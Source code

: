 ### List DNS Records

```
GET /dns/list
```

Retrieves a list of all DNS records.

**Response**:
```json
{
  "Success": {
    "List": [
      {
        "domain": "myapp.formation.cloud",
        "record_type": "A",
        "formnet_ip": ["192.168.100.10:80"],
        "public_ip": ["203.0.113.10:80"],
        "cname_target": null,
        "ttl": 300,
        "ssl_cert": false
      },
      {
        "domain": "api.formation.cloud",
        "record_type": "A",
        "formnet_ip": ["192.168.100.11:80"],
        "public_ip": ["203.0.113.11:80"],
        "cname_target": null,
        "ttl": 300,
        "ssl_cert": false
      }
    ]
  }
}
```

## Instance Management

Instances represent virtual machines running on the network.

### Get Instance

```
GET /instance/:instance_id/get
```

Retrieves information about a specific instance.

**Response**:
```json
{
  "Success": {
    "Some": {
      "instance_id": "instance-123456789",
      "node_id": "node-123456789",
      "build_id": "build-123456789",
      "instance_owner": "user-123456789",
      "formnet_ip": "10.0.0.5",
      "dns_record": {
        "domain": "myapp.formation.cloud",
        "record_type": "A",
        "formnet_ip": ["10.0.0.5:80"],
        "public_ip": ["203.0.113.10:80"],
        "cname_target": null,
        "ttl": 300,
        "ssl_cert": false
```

____

The problem =
Every record above needs to be restated exactly.

Output of the exercise =
Source code

: ### List DNS Records

```
GET /dns/list
```

Retrieves a list of all DNS records.

**Response**:
```json
{
  "Success": {
    "List": [
      {
        "domain": "myapp.formation.cloud",
        "record_type": "A",
        "formnet_ip": ["192.168.100.10:80"],
        "public_ip": ["203.0.113.10:80"],
        "cname_target": null,
        "ttl": 300,
        "ssl_cert": false
      },
      {
        "domain": "api.formation.cloud",
        "record_type": "A",
        "formnet_ip": ["192.168.100.11:80"],
        "public_ip": ["203.0.113.11:80"],
        "cname_target": null,
        "ttl": 300,
        "ssl_cert": false
      }
    ]
  }
}
```

## Instance Management

Instances represent virtual machines running on the network.

### Get Instance

```
GET /instance/:instance_id/get
```

Retrieves information about a specific instance.

**Response**:
```json
{
  "Success": {
    "Some": {
      "instance_id": "instance-123456789",
      "node_id": "node-123456789",
      "build_id": "build-123456789",
      "instance_owner": "user-123456789",
      "formnet_ip": "10.0.0.5",
      "dns_record": {
        "domain": "myapp.formation.cloud",
        "record_type": "A",
        "formnet_ip": ["10.0.0.5:80"],
        "public_ip": ["203.0.113.10:80"],
        "cname_target": null,
        "ttl": 300,
        "ssl_cert": false
```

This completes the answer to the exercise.